__WORK TO COMPLETE__.
Look through the lines below; wherever the word "texttt" appears, copy that line.

(SUPPLIED MATERIAL Opens)

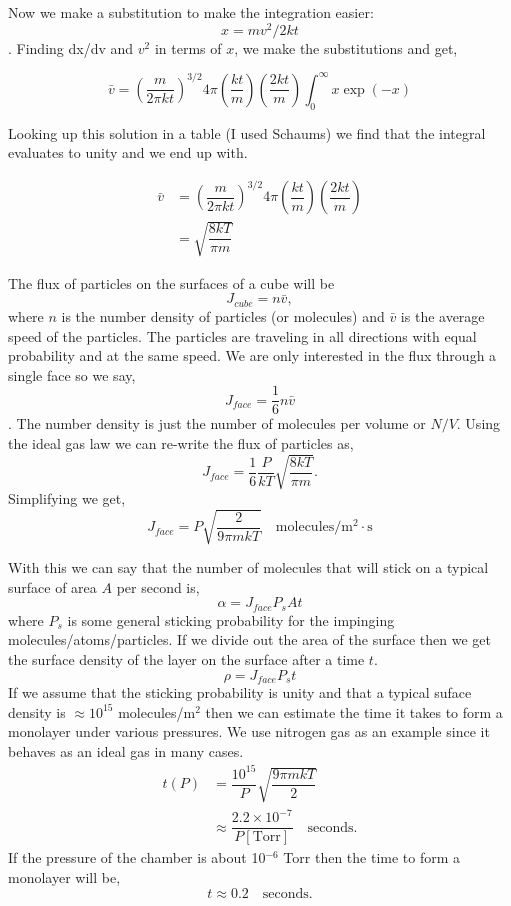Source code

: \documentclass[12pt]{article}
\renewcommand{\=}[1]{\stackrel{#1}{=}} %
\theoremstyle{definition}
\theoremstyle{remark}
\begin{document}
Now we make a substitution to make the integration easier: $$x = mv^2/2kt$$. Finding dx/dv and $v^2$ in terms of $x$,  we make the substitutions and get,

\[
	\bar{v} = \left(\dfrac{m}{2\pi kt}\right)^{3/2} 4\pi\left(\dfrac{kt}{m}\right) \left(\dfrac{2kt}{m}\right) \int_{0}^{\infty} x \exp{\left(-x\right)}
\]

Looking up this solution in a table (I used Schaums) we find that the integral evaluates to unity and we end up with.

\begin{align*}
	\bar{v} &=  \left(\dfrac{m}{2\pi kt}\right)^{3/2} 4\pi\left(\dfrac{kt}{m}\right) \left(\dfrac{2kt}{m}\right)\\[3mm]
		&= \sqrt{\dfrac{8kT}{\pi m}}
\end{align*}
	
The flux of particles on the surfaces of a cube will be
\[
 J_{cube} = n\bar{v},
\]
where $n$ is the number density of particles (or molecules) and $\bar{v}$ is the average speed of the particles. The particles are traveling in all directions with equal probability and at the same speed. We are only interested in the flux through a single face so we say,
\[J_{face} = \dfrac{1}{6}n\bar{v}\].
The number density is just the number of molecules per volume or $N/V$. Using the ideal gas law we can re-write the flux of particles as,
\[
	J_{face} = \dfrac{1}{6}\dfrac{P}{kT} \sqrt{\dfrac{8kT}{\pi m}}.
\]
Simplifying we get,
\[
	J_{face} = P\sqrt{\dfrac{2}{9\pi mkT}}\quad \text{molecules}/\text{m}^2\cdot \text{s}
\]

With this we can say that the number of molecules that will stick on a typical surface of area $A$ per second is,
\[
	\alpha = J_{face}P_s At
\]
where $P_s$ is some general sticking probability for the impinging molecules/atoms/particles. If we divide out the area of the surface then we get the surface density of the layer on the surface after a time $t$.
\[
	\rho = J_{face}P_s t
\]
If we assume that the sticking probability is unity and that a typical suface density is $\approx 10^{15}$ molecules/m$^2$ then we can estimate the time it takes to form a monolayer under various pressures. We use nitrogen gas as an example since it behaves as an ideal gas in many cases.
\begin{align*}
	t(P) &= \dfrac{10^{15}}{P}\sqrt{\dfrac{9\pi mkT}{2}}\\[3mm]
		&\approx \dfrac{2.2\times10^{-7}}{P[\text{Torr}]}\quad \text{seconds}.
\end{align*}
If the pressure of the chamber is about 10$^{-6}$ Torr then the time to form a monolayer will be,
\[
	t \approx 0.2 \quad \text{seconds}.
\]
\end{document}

(SUPPLIED MATERIAL Closes)
(SUPPLIED MATERIAL Opens)

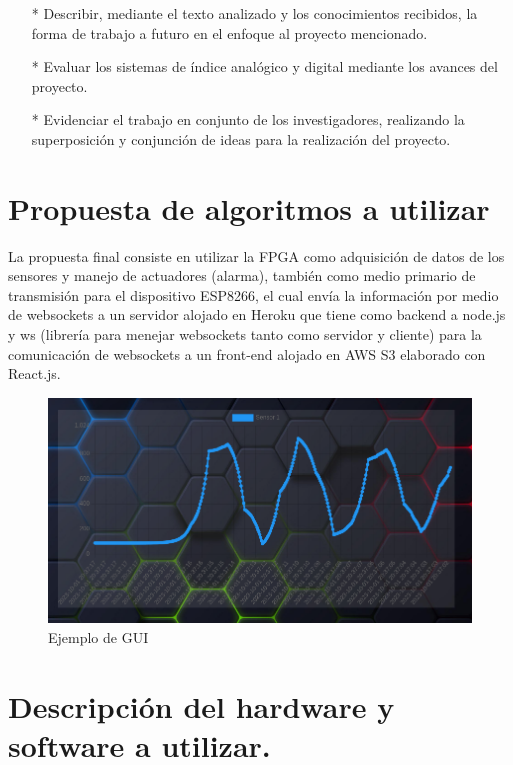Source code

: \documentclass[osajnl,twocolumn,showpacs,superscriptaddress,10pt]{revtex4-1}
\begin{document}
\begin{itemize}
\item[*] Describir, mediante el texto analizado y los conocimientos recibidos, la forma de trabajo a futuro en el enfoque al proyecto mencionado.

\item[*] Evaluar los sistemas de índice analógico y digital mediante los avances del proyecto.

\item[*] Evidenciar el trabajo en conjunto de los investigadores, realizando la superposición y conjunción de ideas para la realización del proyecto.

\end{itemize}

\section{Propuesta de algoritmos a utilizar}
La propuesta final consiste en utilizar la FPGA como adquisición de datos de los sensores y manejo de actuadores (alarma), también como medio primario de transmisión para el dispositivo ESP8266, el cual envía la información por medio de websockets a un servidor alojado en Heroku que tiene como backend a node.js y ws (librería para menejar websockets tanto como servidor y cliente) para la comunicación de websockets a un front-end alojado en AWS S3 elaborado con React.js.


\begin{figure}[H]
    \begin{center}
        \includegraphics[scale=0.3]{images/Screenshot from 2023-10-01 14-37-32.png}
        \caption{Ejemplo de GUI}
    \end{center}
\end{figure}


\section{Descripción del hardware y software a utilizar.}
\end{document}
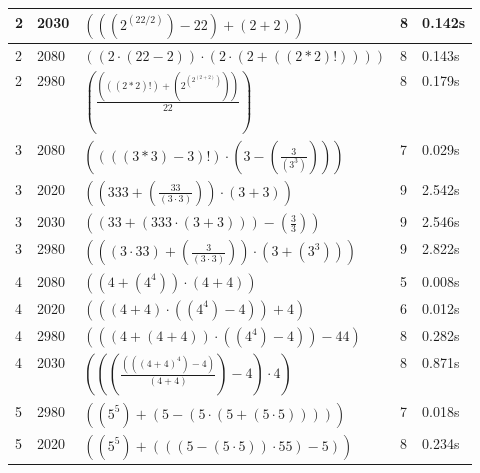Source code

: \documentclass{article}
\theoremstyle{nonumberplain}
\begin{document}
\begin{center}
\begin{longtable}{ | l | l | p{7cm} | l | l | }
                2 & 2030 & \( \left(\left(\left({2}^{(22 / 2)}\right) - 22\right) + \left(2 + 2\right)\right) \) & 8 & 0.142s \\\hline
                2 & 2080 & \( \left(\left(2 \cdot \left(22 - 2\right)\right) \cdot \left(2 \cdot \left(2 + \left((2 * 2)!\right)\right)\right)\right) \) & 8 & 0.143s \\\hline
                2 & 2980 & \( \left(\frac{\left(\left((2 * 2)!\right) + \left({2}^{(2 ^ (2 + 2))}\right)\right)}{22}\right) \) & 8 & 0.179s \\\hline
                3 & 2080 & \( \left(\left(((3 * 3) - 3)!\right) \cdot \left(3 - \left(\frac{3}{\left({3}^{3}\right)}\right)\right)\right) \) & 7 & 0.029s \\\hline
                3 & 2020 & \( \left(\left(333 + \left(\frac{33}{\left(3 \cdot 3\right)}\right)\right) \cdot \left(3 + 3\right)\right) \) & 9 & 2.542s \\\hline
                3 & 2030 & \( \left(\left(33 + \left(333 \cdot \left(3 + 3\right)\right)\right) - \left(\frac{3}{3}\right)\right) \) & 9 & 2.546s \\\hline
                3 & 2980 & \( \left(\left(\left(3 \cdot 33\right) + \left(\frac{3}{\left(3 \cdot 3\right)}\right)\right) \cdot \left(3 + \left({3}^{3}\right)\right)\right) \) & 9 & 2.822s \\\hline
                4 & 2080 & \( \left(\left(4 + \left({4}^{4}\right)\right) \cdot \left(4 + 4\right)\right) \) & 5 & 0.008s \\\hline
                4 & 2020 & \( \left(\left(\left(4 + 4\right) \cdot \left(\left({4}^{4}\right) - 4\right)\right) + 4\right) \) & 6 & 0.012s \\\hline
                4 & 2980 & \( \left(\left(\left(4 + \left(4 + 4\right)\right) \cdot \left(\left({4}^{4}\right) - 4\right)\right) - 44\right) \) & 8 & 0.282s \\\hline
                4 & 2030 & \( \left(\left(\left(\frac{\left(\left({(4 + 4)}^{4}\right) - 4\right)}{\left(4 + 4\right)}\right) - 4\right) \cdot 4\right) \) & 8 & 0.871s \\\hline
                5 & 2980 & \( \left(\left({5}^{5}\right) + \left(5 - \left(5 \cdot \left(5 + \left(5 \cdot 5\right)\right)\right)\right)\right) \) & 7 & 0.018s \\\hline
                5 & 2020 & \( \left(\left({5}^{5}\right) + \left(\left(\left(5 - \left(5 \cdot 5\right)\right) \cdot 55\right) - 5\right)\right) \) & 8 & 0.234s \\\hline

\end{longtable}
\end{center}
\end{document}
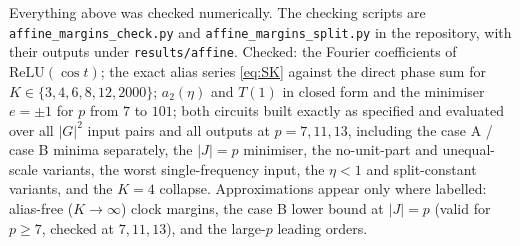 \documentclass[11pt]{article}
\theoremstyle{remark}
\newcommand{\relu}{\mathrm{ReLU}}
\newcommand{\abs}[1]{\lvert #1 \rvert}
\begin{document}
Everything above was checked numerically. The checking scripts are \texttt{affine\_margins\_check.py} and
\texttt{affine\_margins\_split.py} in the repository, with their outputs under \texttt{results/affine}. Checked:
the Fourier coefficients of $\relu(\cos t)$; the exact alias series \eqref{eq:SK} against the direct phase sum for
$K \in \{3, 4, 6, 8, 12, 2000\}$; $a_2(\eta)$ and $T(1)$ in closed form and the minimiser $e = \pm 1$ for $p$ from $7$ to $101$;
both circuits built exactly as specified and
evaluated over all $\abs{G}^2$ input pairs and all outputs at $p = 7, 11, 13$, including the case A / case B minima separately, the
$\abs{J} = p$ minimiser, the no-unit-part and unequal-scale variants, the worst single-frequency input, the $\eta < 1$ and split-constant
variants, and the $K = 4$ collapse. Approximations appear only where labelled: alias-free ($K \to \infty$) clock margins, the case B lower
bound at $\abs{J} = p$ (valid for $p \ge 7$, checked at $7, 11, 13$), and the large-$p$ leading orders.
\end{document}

(SUPPLIED MATERIAL Closes)

__REPLY__.
Everything above was checked numerically. The checking scripts are \texttt{affine\_margins\_check.py} and
\texttt{affine\_margins\_split.py} in the repository, with their outputs under \texttt{results/affine}. Checked:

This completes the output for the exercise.